* [Work to be completed]: Please retype the records below exactly, from the first line through the line containing "For remembering them", and leave out any pictures.

* [Listed records]:
Start of Block

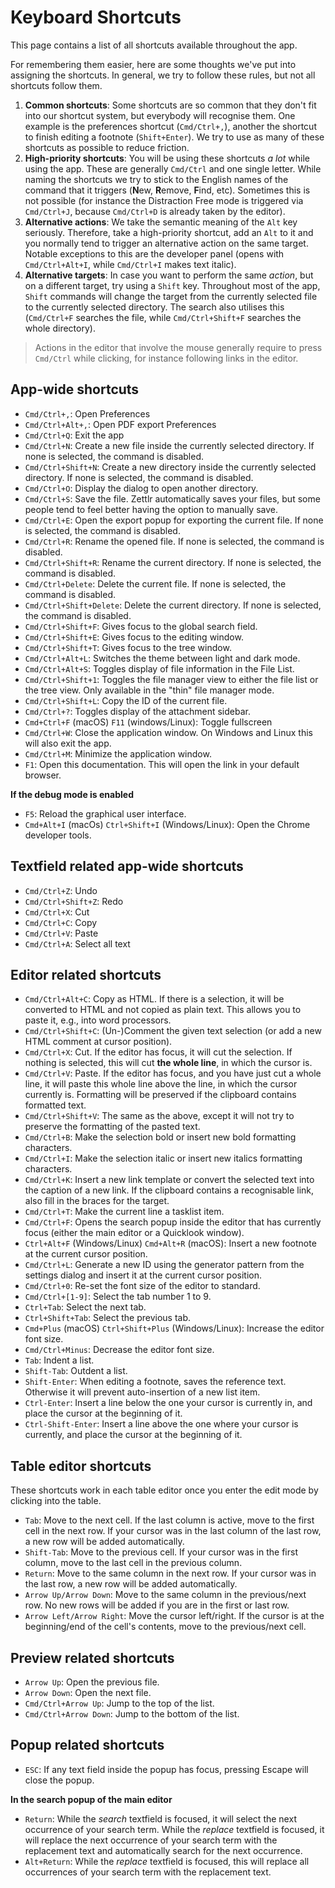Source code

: # Keyboard Shortcuts

This page contains a list of all shortcuts available throughout the app.

For remembering them easier, here are some thoughts we've put into assigning the shortcuts. In general, we try to follow these rules, but not all shortcuts follow them.

1. **Common shortcuts**: Some shortcuts are so common that they don't fit into our shortcut system, but everybody will recognise them. One example is the preferences shortcut (`Cmd/Ctrl+,`), another the shortcut to finish editing a footnote (`Shift+Enter`). We try to use as many of these shortcuts as possible to reduce friction.
2. **High-priority shortcuts**: You will be using these shortcuts _a lot_ while using the app. These are generally `Cmd/Ctrl` and one single letter. While naming the shortcuts we try to stick to the English names of the command that it triggers (**N**ew, **R**emove, **F**ind, etc). Sometimes this is not possible (for instance the Distraction Free mode is triggered via `Cmd/Ctrl+J`, because `Cmd/Ctrl+D` is already taken by the editor).
3. **Alternative actions**: We take the semantic meaning of the `Alt` key seriously. Therefore, take a high-priority shortcut, add an `Alt` to it and you normally tend to trigger an alternative action on the same target. Notable exceptions to this are the developer panel (opens with `Cmd/Ctrl+Alt+I`, while `Cmd/Ctrl+I` makes text italic).
4. **Alternative targets**: In case you want to perform the same _action_, but on a different target, try using a `Shift` key. Throughout most of the app, `Shift` commands will change the target from the currently selected file to the currently selected directory. The search also utilises this (`Cmd/Ctrl+F` searches the file, while `Cmd/Ctrl+Shift+F` searches the whole directory).

> Actions in the editor that involve the mouse generally require to press `Cmd/Ctrl` while clicking, for instance following links in the editor.

## App-wide shortcuts

* `Cmd/Ctrl+,`: Open Preferences
* `Cmd/Ctrl+Alt+,`: Open PDF export Preferences
* `Cmd/Ctrl+Q`: Exit the app
* `Cmd/Ctrl+N`: Create a new file inside the currently selected directory. If none is selected, the command is disabled.
* `Cmd/Ctrl+Shift+N`: Create a new directory inside the currently selected directory. If none is selected, the command is disabled.
* `Cmd/Ctrl+O`: Display the dialog to open another directory.
* `Cmd/Ctrl+S`: Save the file. Zettlr automatically saves your files, but some people tend to feel better having the option to manually save.
* `Cmd/Ctrl+E`: Open the export popup for exporting the current file. If none is selected, the command is disabled.
* `Cmd/Ctrl+R`: Rename the opened file. If none is selected, the command is disabled.
* `Cmd/Ctrl+Shift+R`: Rename the current directory. If none is selected, the command is disabled.
* `Cmd/Ctrl+Delete`: Delete the current file. If none is selected, the command is disabled.
* `Cmd/Ctrl+Shift+Delete`: Delete the current directory. If none is selected, the command is disabled.
* `Cmd/Ctrl+Shift+F`: Gives focus to the global search field.
* `Cmd/Ctrl+Shift+E`: Gives focus to the editing window.
* `Cmd/Ctrl+Shift+T`: Gives focus to the tree window.
* `Cmd/Ctrl+Alt+L`: Switches the theme between light and dark mode.
* `Cmd/Ctrl+Alt+S`: Toggles display of file information in the File List.
* `Cmd/Ctrl+Shift+1`: Toggles the file manager view to either the file list or the tree view. Only available in the "thin" file manager mode.
* `Cmd/Ctrl+Shift+L`: Copy the ID of the current file.
* `Cmd/Ctrl+?`: Toggles display of the attachment sidebar.
* `Cmd+Ctrl+F` (macOS) `F11` (windows/Linux): Toggle fullscreen
* `Cmd/Ctrl+W`: Close the application window. On Windows and Linux this will also exit the app.
* `Cmd/Ctrl+M`: Minimize the application window.
* `F1`: Open this documentation. This will open the link in your default browser.

**If the debug mode is enabled**

* `F5`: Reload the graphical user interface.
* `Cmd+Alt+I` (macOs) `Ctrl+Shift+I` (Windows/Linux): Open the Chrome developer tools.

## Textfield related app-wide shortcuts

* `Cmd/Ctrl+Z`: Undo
* `Cmd/Ctrl+Shift+Z`: Redo
* `Cmd/Ctrl+X`: Cut
* `Cmd/Ctrl+C`: Copy
* `Cmd/Ctrl+V`: Paste
* `Cmd/Ctrl+A`: Select all text

## Editor related shortcuts

* `Cmd/Ctrl+Alt+C`: Copy as HTML. If there is a selection, it will be converted to HTML and not copied as plain text. This allows you to paste it, e.g., into word processors.
* `Cmd/Ctrl+Shift+C`: (Un-)Comment the given text selection (or add a new HTML comment at cursor position).
* `Cmd/Ctrl+X`: Cut. If the editor has focus, it will cut the selection. If nothing is selected, this will cut **the whole line**, in which the cursor is.
* `Cmd/Ctrl+V`: Paste. If the editor has focus, and you have just cut a whole line, it will paste this whole line above the line, in which the cursor currently is. Formatting will be preserved if the clipboard contains formatted text.
* `Cmd/Ctrl+Shift+V`: The same as the above, except it will not try to preserve the formatting of the pasted text.
* `Cmd/Ctrl+B`: Make the selection bold or insert new bold formatting characters.
* `Cmd/Ctrl+I`: Make the selection italic or insert new italics formatting characters.
* `Cmd/Ctrl+K`: Insert a new link template or convert the selected text into the caption of a new link. If the clipboard contains a recognisable link, also fill in the braces for the target.
* `Cmd/Ctrl+T`: Make the current line a tasklist item.
* `Cmd/Ctrl+F`: Opens the search popup inside the editor that has currently focus (either the main editor or a Quicklook window).
* `Ctrl+Alt+F` (Windows/Linux) `Cmd+Alt+R` (macOS): Insert a new footnote at the current cursor position.
* `Cmd/Ctrl+L`: Generate a new ID using the generator pattern from the settings dialog and insert it at the current cursor position.
* `Cmd/Ctrl+0`: Re-set the font size of the editor to standard.
* `Cmd/Ctrl+[1-9]`: Select the tab number 1 to 9.
* `Ctrl+Tab`: Select the next tab.
* `Ctrl+Shift+Tab`: Select the previous tab.
* `Cmd+Plus` (macOS) `Ctrl+Shift+Plus` (Windows/Linux): Increase the editor font size.
* `Cmd/Ctrl+Minus`: Decrease the editor font size.
* `Tab`: Indent a list.
* `Shift-Tab`: Outdent a list.
* `Shift-Enter`: When editing a footnote, saves the reference text. Otherwise it will prevent auto-insertion of a new list item.
* `Ctrl-Enter`: Insert a line below the one your cursor is currently in, and place the cursor at the beginning of it.
* `Ctrl-Shift-Enter`: Insert a line above the one where your cursor is currently, and place the cursor at the beginning of it.

## Table editor shortcuts

These shortcuts work in each table editor once you enter the edit mode by clicking into the table.

* `Tab`: Move to the next cell. If the last column is active, move to the first cell in the next row. If your cursor was in the last column of the last row, a new row will be added automatically.
* `Shift-Tab`: Move to the previous cell. If your cursor was in the first column, move to the last cell in the previous column.
* `Return`: Move to the same column in the next row. If your cursor was in the last row, a new row will be added automatically.
* `Arrow Up/Arrow Down`: Move to the same column in the previous/next row. No new rows will be added if you are in the first or last row.
* `Arrow Left/Arrow Right`: Move the cursor left/right. If the cursor is at the beginning/end of the cell's contents, move to the previous/next cell.

## Preview related shortcuts

* `Arrow Up`: Open the previous file.
* `Arrow Down`: Open the next file.
* `Cmd/Ctrl+Arrow Up`: Jump to the top of the list.
* `Cmd/Ctrl+Arrow Down`: Jump to the bottom of the list.

## Popup related shortcuts

* `ESC`: If any text field inside the popup has focus, pressing Escape will close the popup.

**In the search popup of the main editor**

* `Return`: While the _search_ textfield is focused, it will select the next occurrence of your search term. While the _replace_ textfield is focused, it will replace the next occurrence of your search term with the replacement text and automatically search for the next occurrence.
* `Alt+Return`: While the _replace_ textfield is focused, this will replace all occurrences of your search term with the replacement text.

End of Block

* [Task output]:
Source code

: # Keyboard Shortcuts

This page contains a list of all shortcuts available throughout the app.

For remembering them easier, here are some thoughts we've put into assigning the shortcuts. In general, we try to follow these rules, but not all shortcuts follow them.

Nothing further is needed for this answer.